Cancer patients inflicted with COVID-19 are at 3.5 times the risk of requiring mechanical ventilation or ICU admission, compared to the general population. Infection of SARS-CoV-2, the causative agent of COVID-19, elicits both T and B cell responses against the virus and the successful coordination of these systems working in concert would normally lead to the control of the viral infection. However, if the immune system is compromised or defective, SARS-CoV-2 may undergo unchecked viral replication triggering cytokine storm, multiple organ failure and ultimately lethality. Conventional wisdom would suggest that fatality rate should be higher in COVID-19 infected cancer patients. While many cancer therapeutics such as chemotherapies preferentially target cancer cells, they also hurt normal cells to a degree, particularly the very cells that are involved in immune responses to infectious agents. Consequently, chemotherapies may weaken the host defense system to allow viral spreading. Other cancer treatments such as immunotherapies or CAR-T, which seek to enhance immune responses of patients to tumors, could be a double-edged sword as these treatments may also enhance the cytokine storm responses. The high mortality rate of cancer patients infected with SARS-CoV-2 begs the question whether vaccination should be prioritized. However, the effectiveness of vaccine in patients with cancer and the presence of tumors with or without anti-PD1 treatment on the development of SARS-CoV-2 immunity remains largely unknown. The goal of this administrative supplement is to investigate the effects of tumors or anti-PD-1 treatment on T and B cell responses against SARS-CoV-2 antigen in a unique syngeneic mouse tumor model we developed. We hypothesize that the presence of tumor compromises mounting of an adequate immune response to viral antigens and impedes production of neutralizing antibodies. Anti-PD1 treatment may enhance SARS-CoV-2 immunity. Two aims are proposed. In SA1, we will characterize T and B cell immune responses to SARS-CoV-2 in wild type (WT) and tumor-bearing mice. In SA2, we will determine the effect of anti-PD1 treatment on T and B cell immune responses to SARSCoV-2 in WT or tumor-bearing mice. The result may provide novel insights into the observed high mortality rate of SARS-CoV-2 inflicted cancer patients, and inform the vaccination strategy for cancer patients.

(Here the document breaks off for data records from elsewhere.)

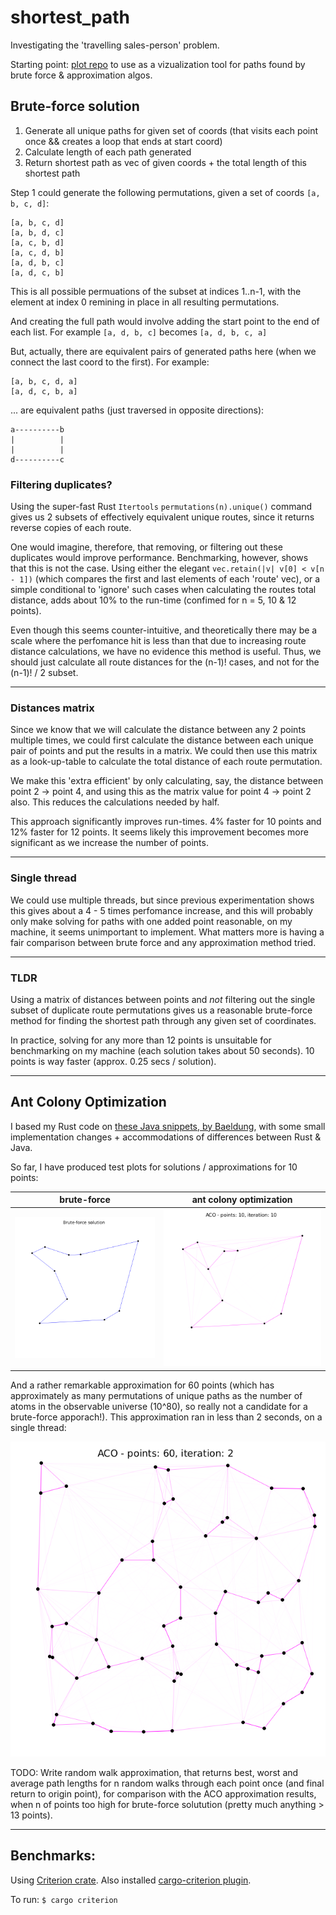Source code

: # shortest_path

Investigating the 'travelling sales-person' problem.

Starting point: [plot repo](https://github.com/jinjagit/plot) to use as a vizualization tool for paths found by brute force & approximation algos.

## Brute-force solution

1. Generate all unique paths for given set of coords (that visits each point once && creates a loop that ends at start coord)
2. Calculate length of each path generated
3. Return shortest path as vec of given coords + the total length of this shortest path

Step 1 could generate the following permutations, given a set of coords `[a, b, c, d]`:
```
[a, b, c, d]
[a, b, d, c]
[a, c, b, d]
[a, c, d, b]
[a, d, b, c]
[a, d, c, b]
```

This is all possible permuations of the subset at indices 1..n-1, with the element at index 0 remining in place in all resulting permutations.

And creating the full path would involve adding the start point to the end of each list.
For example `[a, d, b, c]` becomes `[a, d, b, c, a]`

But, actually, there are equivalent pairs of generated paths here (when we connect the last coord to the first). For example:
```
[a, b, c, d, a]
[a, d, c, b, a]
```
... are equivalent paths (just traversed in opposite directions):
```
a----------b
|          |
|          |
d----------c
```

### Filtering duplicates?

Using the super-fast Rust `Itertools` `permutations(n).unique()` command gives us 2 subsets of effectively equivalent unique routes, since it returns reverse copies of each route.

One would imagine, therefore, that removing, or filtering out these duplicates would improve performance. Benchmarking, however, shows that this is not the case. Using either the elegant `vec.retain(|v| v[0] < v[n - 1])` (which compares the first and last elements of each 'route' vec), or a simple conditional to 'ignore' such cases when calculating the routes total distance, adds about 10% to the run-time (confimed for n = 5, 10 & 12 points).

Even though this seems counter-intuitive, and theoretically there may be a scale where the perfomance hit is less than that due to increasing route distance calculations, we have no evidence this method is useful. Thus, we should just calculate all route distances for the (n-1)! cases, and not for the (n-1)! / 2 subset.

____________________________________________________________________________

### Distances matrix

Since we know that we will calculate the distance between any 2 points multiple times, we could first calculate the distance between each unique pair of points and put the results in a matrix. We could then use this matrix as a look-up-table to calculate the total distance of each route permutation.

We make this 'extra efficient' by only calculating, say, the distance between point 2 -> point 4, and using this as the matrix value for point 4 -> point 2 also. This reduces the calculations needed by half.

This approach significantly improves run-times. 4% faster for 10 points and 12% faster for 12 points. It seems likely this improvement becomes more significant as we increase the number of points.

____________________________________________________________________________

### Single thread

We could use multiple threads, but since previous experimentation shows this gives about a 4 - 5 times perfomance increase, and this will probably only make solving for paths with one added point reasonable, on my machine, it seems unimportant to implement. What matters more is having a fair comparison between brute force and any approximation method tried.

____________________________________________________________________________

### TLDR

Using a matrix of distances between points and _not_ filtering out the single subset of duplicate route permutations gives us a reasonable brute-force method for finding the shortest path through any given set of coordinates.

In practice, solving for any more than 12 points is unsuitable for benchmarking on my machine (each solution takes about 50 seconds). 10 points is way faster (approx. 0.25 secs / solution).

____________________________________________________________________________

## Ant Colony Optimization

I based my Rust code on [these Java snippets, by Baeldung](https://www.baeldung.com/java-ant-colony-optimization), with some small implementation changes + accommodations of differences between Rust & Java.

So far, I have produced test plots for solutions / approximations for 10 points:

|          brute-force           |    ant colony optimization    |
|:------------------------------:|:------------------------------:|
|![](images/brute-force-10.png)  |![](images/apng/animation_1.png)|

And a rather remarkable approximation for 60 points (which has approximately as many permutations of unique paths as the number of atoms in the observable universe (10^80), so really not a candidate for a brute-force apporach!). This approximation ran in less than 2 seconds, on a single thread:

![](images/apng/animation_2.png)

TODO: Write random walk approximation, that returns best, worst and average path lengths for n random walks through each point once (and final return to origin point), for comparison with the ACO approximation results, when n of points too high for brute-force solutution (pretty much anything > 13 points).

____________________________________________________________________________

## Benchmarks:

Using [Criterion crate](https://bheisler.github.io/criterion.rs/book/getting_started.html).
Also installed [cargo-criterion plugin](https://github.com/bheisler/cargo-criterion).

To run: `$ cargo criterion`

与普通人群相比，感染COVID-19的癌症患者需要机械通气或入住ICU的风险是其3.5倍。感染SARS-CoV-2 （COVID-19的病原体）会引发T细胞和B细胞对病毒的反应，这些系统的成功协调通常会导致病毒感染的控制。然而，如果免疫系统受损或有缺陷，SARS-CoV-2可能会进行不受控制的病毒复制，引发细胞因子风暴、多器官衰竭，最终导致死亡。传统观点认为，COVID-19感染的癌症患者的死亡率应该更高。虽然许多癌症治疗方法，如化疗，优先针对癌细胞，但它们也会在一定程度上伤害正常细胞，特别是那些参与对传染性病原体的免疫反应的细胞。因此，化疗可能会削弱宿主防御系统，使病毒传播。其他癌症治疗方法，如免疫疗法或CAR-T，旨在增强患者对肿瘤的免疫反应，可能是一把双刃剑，因为这些治疗方法也可能增强细胞因子风暴反应。感染SARS-CoV-2的癌症患者的高死亡率引发了是否应该优先接种疫苗的问题。然而，在癌症患者中接种疫苗的有效性以及肿瘤存在与否抗pd1治疗对SARS-CoV-2免疫发展的影响在很大程度上仍然未知。本行政补充的目的是在我们开发的独特的同基因小鼠肿瘤模型中研究肿瘤或抗pd -1治疗对T细胞和B细胞对SARS-CoV-2抗原反应的影响。我们假设肿瘤的存在损害了对病毒抗原的充分免疫反应的建立，并阻碍了中和抗体的产生。抗pd1治疗可增强SARS-CoV-2免疫。提出了两个目标。在SA1中，我们将描述野生型（WT）和荷瘤小鼠对SARS-CoV-2的T细胞和B细胞免疫反应。在SA2中，我们将确定抗pd1治疗对WT或荷瘤小鼠对SARSCoV-2的T和B细胞免疫反应的影响。该结果可能为观察到的SARS-CoV-2感染的癌症患者的高死亡率提供新的见解，并为癌症患者的疫苗接种策略提供信息。